Hackers could attack modern cars without even touching them

An unsuspecting driver opens her door and steps into her new car, placing her smartphone on the dash as it connects with the in-car infotainment system for hands-free features. Little does she know there’s a Trojan virus on her phone just waiting to be connected to a car – and it executes malicious code on the vehicle’s embedded software. Suddenly a hacker has the ability to track her car, unlock the doors, or even control the climate controls and speaker volume.

It sounds like a scene out of the next James Bond film, but the above scenario could be a reality today. As auto makers look to woo consumers with snazzy in-car technology features, they are also opening up personal vehicles to the underground community of hackers that have long targeted computer users. In-car IT systems such as Ford’s Sync or General Motor’s OnStar could be opening up exploits that allow hackers to take control of your car without even laying hands on it.

While complex in-car IT systems are so new that actual car hacking cases in the field are virtually non-existent, researchers have demonstrated it’s possible. But investigations into car hacking by police may be impossible at this point because of a lack of forensics capability to detect malware. All the more reason for security vendors like McAfee, now a division of Intel Corp., to push car manufacturers to pay serious attention to security.

“It shouldn’t be the responsibility of the consumers to have to secure these systems,” says Tim Fulkerson, senior director of marketing at McAfee embedded security group. “Just as manufacturers have built in seat belts and air bags, now that they’re moving to software innovation, they need to bring software security into these vehicles.”

Best known for its PC antivirus software, McAfee is now working with car makers to build secure enough systems that consumers won’t end up buying virus scan software for their ride. When it comes to car makers and securing IT system, Fulkerson says it “is certainly not their area of expertise.”

Perhaps that’s why a team of car-hacking researchers from the University of Washington and the University of California at San Diego have had so much success. Dubbed the Center for Automotive Embedded Systems Security (CAESS), the team demonstrated in May 2010 how a criminal with physical access to a car could implant malware. Then in August 2011, the team showed an external car hacking attack could be mounted through various paths including Bluetooth and cellular radio.
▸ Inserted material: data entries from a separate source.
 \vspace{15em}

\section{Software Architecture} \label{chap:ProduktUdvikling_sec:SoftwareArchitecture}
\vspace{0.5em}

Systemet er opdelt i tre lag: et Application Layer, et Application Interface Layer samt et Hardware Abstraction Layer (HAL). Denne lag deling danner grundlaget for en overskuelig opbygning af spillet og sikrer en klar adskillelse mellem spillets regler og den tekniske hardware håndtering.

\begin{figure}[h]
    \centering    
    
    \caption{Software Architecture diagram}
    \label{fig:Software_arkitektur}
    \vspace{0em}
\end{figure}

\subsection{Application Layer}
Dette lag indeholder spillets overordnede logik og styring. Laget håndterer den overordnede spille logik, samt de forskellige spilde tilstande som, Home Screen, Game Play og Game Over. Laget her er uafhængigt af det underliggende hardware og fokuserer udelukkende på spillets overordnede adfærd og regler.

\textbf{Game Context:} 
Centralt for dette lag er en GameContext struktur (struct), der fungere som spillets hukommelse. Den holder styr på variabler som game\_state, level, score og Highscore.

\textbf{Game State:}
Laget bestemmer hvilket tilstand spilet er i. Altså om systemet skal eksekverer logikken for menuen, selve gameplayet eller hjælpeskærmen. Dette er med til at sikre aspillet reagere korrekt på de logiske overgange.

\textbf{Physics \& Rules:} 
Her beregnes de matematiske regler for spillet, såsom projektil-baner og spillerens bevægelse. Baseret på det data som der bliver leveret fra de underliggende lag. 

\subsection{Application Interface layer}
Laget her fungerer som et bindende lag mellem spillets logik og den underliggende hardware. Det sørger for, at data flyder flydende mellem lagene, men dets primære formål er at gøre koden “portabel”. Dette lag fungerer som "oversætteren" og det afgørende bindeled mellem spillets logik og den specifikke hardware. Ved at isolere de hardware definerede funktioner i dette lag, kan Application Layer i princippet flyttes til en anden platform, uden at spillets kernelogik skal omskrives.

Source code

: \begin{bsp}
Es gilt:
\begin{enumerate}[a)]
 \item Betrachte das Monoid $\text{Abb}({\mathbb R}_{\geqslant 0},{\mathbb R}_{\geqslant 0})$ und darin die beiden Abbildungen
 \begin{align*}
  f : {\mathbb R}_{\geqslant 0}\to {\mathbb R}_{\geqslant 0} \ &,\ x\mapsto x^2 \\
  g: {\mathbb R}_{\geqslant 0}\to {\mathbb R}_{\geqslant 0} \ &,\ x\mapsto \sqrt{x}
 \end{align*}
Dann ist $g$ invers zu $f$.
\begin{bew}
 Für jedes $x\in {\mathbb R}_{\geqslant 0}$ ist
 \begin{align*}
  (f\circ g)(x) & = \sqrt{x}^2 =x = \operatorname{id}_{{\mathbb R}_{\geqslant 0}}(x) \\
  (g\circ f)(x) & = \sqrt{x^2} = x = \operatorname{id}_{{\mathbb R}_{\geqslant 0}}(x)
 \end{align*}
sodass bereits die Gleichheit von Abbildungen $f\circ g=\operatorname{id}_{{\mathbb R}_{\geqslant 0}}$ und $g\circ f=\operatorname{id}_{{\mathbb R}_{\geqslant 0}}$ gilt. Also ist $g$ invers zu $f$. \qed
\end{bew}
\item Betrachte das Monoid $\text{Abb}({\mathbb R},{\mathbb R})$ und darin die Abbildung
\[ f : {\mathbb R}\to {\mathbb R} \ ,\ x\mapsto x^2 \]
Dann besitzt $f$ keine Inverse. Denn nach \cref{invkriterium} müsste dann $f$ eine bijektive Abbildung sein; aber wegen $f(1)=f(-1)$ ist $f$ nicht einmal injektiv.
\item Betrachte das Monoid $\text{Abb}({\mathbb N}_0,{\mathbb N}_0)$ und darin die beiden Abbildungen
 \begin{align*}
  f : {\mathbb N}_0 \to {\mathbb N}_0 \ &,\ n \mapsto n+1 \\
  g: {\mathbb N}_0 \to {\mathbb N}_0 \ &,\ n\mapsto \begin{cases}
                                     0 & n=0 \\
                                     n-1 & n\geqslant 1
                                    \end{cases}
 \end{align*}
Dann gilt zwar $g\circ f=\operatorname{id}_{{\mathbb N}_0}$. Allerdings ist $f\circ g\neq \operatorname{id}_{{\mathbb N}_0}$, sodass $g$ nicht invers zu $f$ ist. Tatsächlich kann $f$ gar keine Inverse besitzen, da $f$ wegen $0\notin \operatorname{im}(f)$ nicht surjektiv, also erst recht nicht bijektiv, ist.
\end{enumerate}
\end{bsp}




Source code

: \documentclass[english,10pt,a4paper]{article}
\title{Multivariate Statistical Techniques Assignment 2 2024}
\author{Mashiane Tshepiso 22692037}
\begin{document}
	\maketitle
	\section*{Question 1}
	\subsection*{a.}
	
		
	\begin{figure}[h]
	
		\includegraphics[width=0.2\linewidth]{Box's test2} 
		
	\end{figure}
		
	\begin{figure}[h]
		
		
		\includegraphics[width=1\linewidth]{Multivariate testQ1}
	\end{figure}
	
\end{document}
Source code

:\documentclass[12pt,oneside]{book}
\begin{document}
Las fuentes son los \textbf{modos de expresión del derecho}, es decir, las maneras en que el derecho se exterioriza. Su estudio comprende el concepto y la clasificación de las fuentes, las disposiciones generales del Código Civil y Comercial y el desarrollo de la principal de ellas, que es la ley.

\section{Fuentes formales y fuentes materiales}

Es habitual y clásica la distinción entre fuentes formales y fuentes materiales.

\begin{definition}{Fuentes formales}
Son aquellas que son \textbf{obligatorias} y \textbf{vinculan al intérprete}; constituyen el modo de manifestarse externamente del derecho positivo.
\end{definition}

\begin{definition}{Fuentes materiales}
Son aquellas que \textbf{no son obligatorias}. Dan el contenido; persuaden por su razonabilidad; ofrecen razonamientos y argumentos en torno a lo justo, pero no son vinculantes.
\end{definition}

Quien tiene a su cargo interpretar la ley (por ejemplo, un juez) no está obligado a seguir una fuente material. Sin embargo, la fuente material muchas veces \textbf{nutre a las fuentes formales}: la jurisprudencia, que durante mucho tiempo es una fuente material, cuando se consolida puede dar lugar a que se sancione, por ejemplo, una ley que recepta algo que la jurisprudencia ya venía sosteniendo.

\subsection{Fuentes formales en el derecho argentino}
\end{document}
One such attack was executed after the researchers reverse-engineered a car’s telematics operating system and found the program responsible for handling Bluetooth functions. From there, they planted a Trojan horse (a piece of malicious software) on an HTC Dream smartphone that monitors for new Bluetooth connections and if it finds a telematics unit, sends the payload.

Researchers were also able to use special hardware to “sniff” the MAC address of the Bluetooth connection needed for pairing new devices with the telematics unit. After cracking the password through brute force, or machine-assisted repeat attempts, the Trojan could be uploaded from a device in the attacker’s hands.

But seeing such an attack executed in the wild today is unlikely, according to Patrick Neal, a program coordinator for crime and intelligence analysis at the B.C. Institute of Technology (BCIT). He had his students explore car hacking methods identified by the CAESS group and others.

“It would take a lot of energy and time to have it done,” he says. “We may not be able to answer these questions because we really don’t know what the forensic nature will look like.”

If hackers do crack a car’s security, they could wreak havoc by controlling many different systems, Neal says. One real world attack in early 2010 saw customers of the local Texas Auto Center experience baffling behaviour from their car – the horn would honk all night long, or the lights would flash on and off. Worse yet, some cars just wouldn’t start and others discovered their leases had been transferred to deceased rapper Tupac Shakur. It turned out a disgruntled former employee had decided to take out his frustration by hacking the company’s remote vehicle mobilization system.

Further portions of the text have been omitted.